When my Sendmail server starts STARTTLS in client mode, verifies TWO certificates:
Code:
Sep 12 18:04:15 bricktop sm-mta[10119]: NOQUEUE: connect from X
Sep 12 18:04:15 bricktop sm-mta[10119]: AUTH: available mech=NTLM, allowed mech=NTLM
Sep 12 18:04:15 bricktop sm-mta[10119]: o8CG4FJT010119: Milter: no active filter
Sep 12 18:04:15 bricktop sm-mta[10119]: STARTTLS: x509 cert verify: depth=0 /C=XX/ST=XXXXXX/L=XXXXXXXXX/O=XXXXXXXXXXXXXXXXX/CN=XXXXXXXXXXXXXXXXXXXXXXXXXXXXXX/emailAddress=XXXXXXXXXXXXXXXXXXXXXXXXXXXXX, state=X, reason=XXXXXXXXXXXXXXX
Sep 12 18:04:15 bricktop sm-mta[10119]: STARTTLS: TLS cert verify: depth=0 /C=XX/ST=XXXXXX/L=XXXXXXXXX/O=XXXXXXXXXXXXXXXXX/CN=XXXXXXXXXXXXXXXXXXXXXXXXXXXXXX/emailAddress=XXXXXXXXXXXXXXXXXXXXXXXXXXXXX, state=X, reason=XXXXXXXXXXXXXXX
Sep 12 18:04:15 bricktop sm-mta[10119]: STARTTLS=server, get_verify: 12 get_peer: 0x82e66f0
This is in client mode when in contact with other servers. Both certs contain the same information and when trying around with my own server, depending on what cert I use, sometimes just one entry foro "TLS cert" occurs and sometimes two entries as above occurs.
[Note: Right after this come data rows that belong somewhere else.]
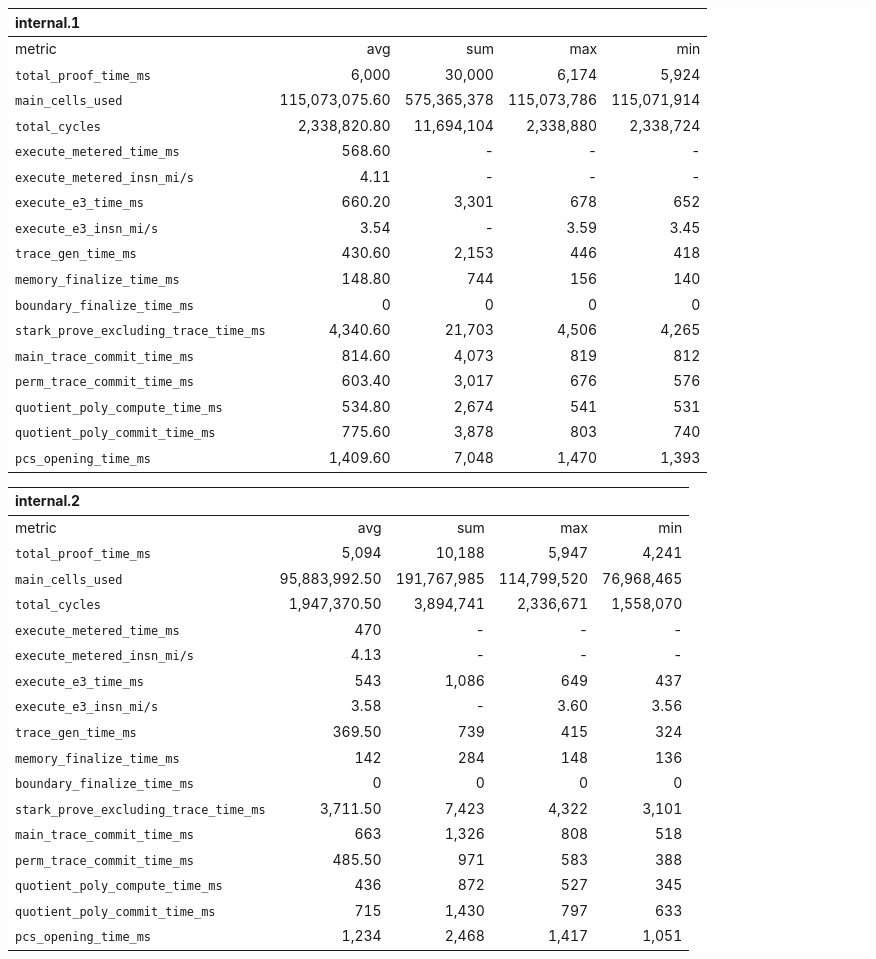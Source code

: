 | internal.1 |||||
|:---|---:|---:|---:|---:|
|metric|avg|sum|max|min|
| `total_proof_time_ms ` |  6,000 |  30,000 |  6,174 |  5,924 |
| `main_cells_used     ` |  115,073,075.60 |  575,365,378 |  115,073,786 |  115,071,914 |
| `total_cycles        ` |  2,338,820.80 |  11,694,104 |  2,338,880 |  2,338,724 |
| `execute_metered_time_ms` |  568.60 | -          | -          | -          |
| `execute_metered_insn_mi/s` |  4.11 | -          | -          | -          |
| `execute_e3_time_ms  ` |  660.20 |  3,301 |  678 |  652 |
| `execute_e3_insn_mi/s` |  3.54 | -          |  3.59 |  3.45 |
| `trace_gen_time_ms   ` |  430.60 |  2,153 |  446 |  418 |
| `memory_finalize_time_ms` |  148.80 |  744 |  156 |  140 |
| `boundary_finalize_time_ms` |  0 |  0 |  0 |  0 |
| `stark_prove_excluding_trace_time_ms` |  4,340.60 |  21,703 |  4,506 |  4,265 |
| `main_trace_commit_time_ms` |  814.60 |  4,073 |  819 |  812 |
| `perm_trace_commit_time_ms` |  603.40 |  3,017 |  676 |  576 |
| `quotient_poly_compute_time_ms` |  534.80 |  2,674 |  541 |  531 |
| `quotient_poly_commit_time_ms` |  775.60 |  3,878 |  803 |  740 |
| `pcs_opening_time_ms ` |  1,409.60 |  7,048 |  1,470 |  1,393 |

| internal.2 |||||
|:---|---:|---:|---:|---:|
|metric|avg|sum|max|min|
| `total_proof_time_ms ` |  5,094 |  10,188 |  5,947 |  4,241 |
| `main_cells_used     ` |  95,883,992.50 |  191,767,985 |  114,799,520 |  76,968,465 |
| `total_cycles        ` |  1,947,370.50 |  3,894,741 |  2,336,671 |  1,558,070 |
| `execute_metered_time_ms` |  470 | -          | -          | -          |
| `execute_metered_insn_mi/s` |  4.13 | -          | -          | -          |
| `execute_e3_time_ms  ` |  543 |  1,086 |  649 |  437 |
| `execute_e3_insn_mi/s` |  3.58 | -          |  3.60 |  3.56 |
| `trace_gen_time_ms   ` |  369.50 |  739 |  415 |  324 |
| `memory_finalize_time_ms` |  142 |  284 |  148 |  136 |
| `boundary_finalize_time_ms` |  0 |  0 |  0 |  0 |
| `stark_prove_excluding_trace_time_ms` |  3,711.50 |  7,423 |  4,322 |  3,101 |
| `main_trace_commit_time_ms` |  663 |  1,326 |  808 |  518 |
| `perm_trace_commit_time_ms` |  485.50 |  971 |  583 |  388 |
| `quotient_poly_compute_time_ms` |  436 |  872 |  527 |  345 |
| `quotient_poly_commit_time_ms` |  715 |  1,430 |  797 |  633 |
| `pcs_opening_time_ms ` |  1,234 |  2,468 |  1,417 |  1,051 |
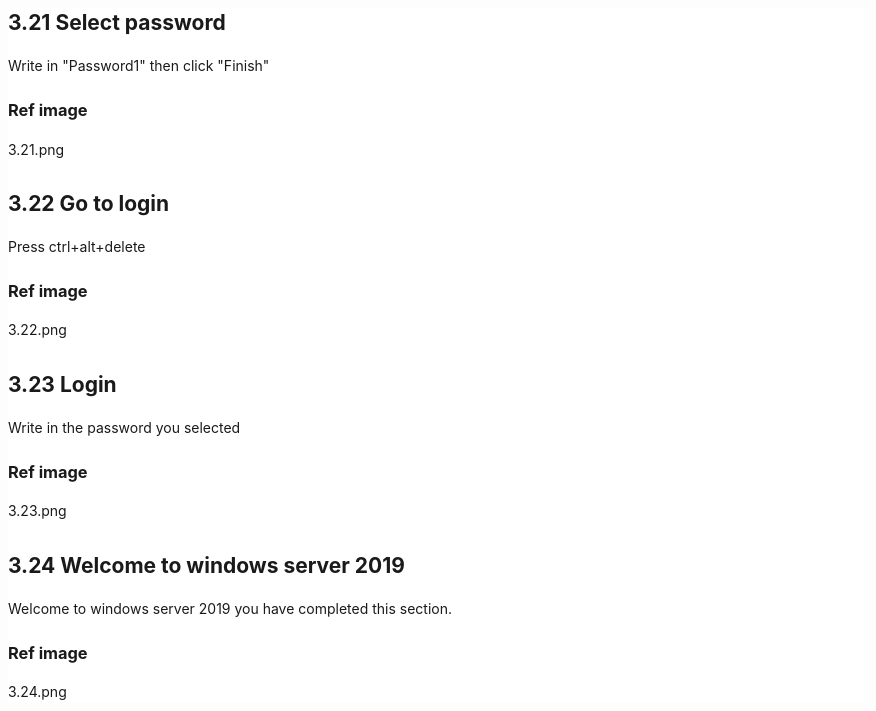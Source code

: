 ## 3.21 Select password
Write in "Password1" then click "Finish"
### Ref image
3.21.png

## 3.22 Go to login
Press ctrl+alt+delete
### Ref image
3.22.png

## 3.23 Login
Write in the password you selected
### Ref image
3.23.png

## 3.24 Welcome to windows server 2019
Welcome to windows server 2019 you have completed this section.
### Ref image
3.24.png
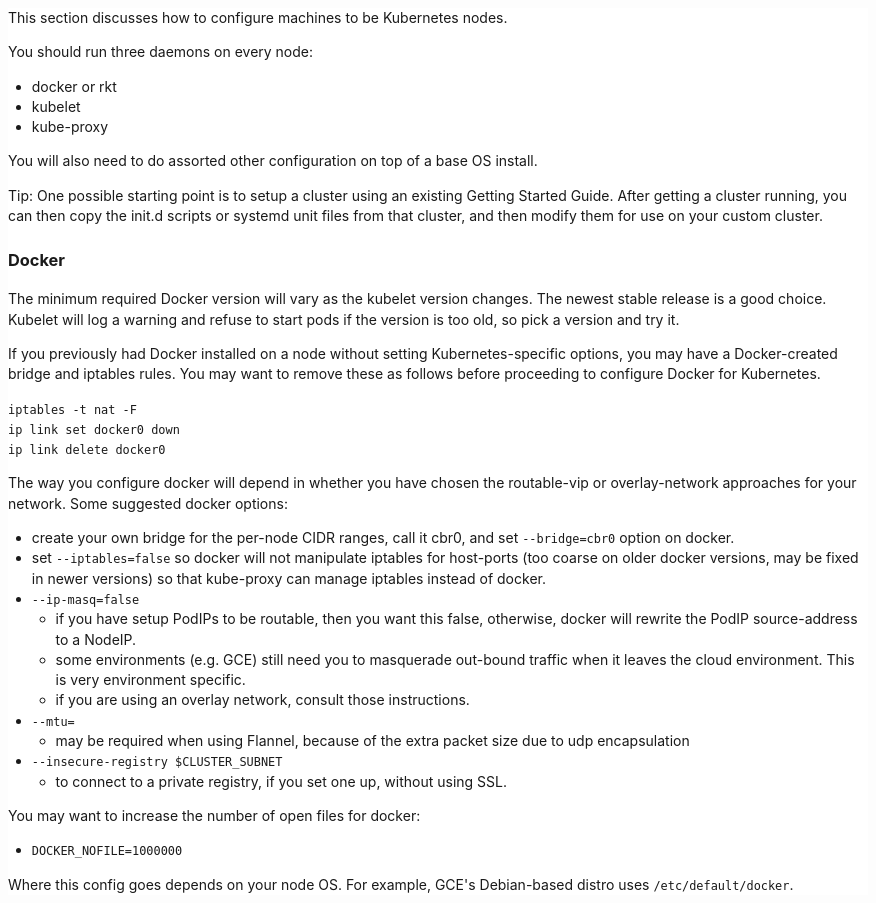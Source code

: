 This section discusses how to configure machines to be Kubernetes nodes.

You should run three daemons on every node:

  - docker or rkt
  - kubelet
  - kube-proxy

You will also need to do assorted other configuration on top of a
base OS install.

Tip: One possible starting point is to setup a cluster using an existing Getting
Started Guide.   After getting a cluster running, you can then copy the init.d scripts or systemd unit files from that
cluster, and then modify them for use on your custom cluster.

### Docker

The minimum required Docker version will vary as the kubelet version changes.  The newest stable release is a good choice.  Kubelet will log a warning and refuse to start pods if the version is too old, so pick a version and try it.

If you previously had Docker installed on a node without setting Kubernetes-specific
options, you may have a Docker-created bridge and iptables rules.  You may want to remove these
as follows before proceeding to configure Docker for Kubernetes.

```shell
iptables -t nat -F
ip link set docker0 down
ip link delete docker0
```

The way you configure docker will depend in whether you have chosen the routable-vip or overlay-network approaches for your network.
Some suggested docker options:

  - create your own bridge for the per-node CIDR ranges, call it cbr0, and set `--bridge=cbr0` option on docker.
  - set `--iptables=false` so docker will not manipulate iptables for host-ports (too coarse on older docker versions, may be fixed in newer versions)
so that kube-proxy can manage iptables instead of docker.
  - `--ip-masq=false`
    - if you have setup PodIPs to be routable, then you want this false, otherwise, docker will
      rewrite the PodIP source-address to a NodeIP.
    - some environments (e.g. GCE) still need you to masquerade out-bound traffic when it leaves the cloud environment. This is very environment specific.
    - if you are using an overlay network, consult those instructions.
  - `--mtu=`
    - may be required when using Flannel, because of the extra packet size due to udp encapsulation
  - `--insecure-registry $CLUSTER_SUBNET`
    - to connect to a private registry, if you set one up, without using SSL.

You may want to increase the number of open files for docker:

   - `DOCKER_NOFILE=1000000`

Where this config goes depends on your node OS.  For example, GCE's Debian-based distro uses `/etc/default/docker`.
All I know is that I have the "normal" setup with the server having one server cert and one server key and depending on which I use, Sendmail, as a client, sees one or two certs.
Are there actually two different certs or is it just the same cert but when formatted in a certain way, two entries shows up as above whereas otherwise just one entry show up? (What's a TLS cert anyway, all of them are X509 certs right?)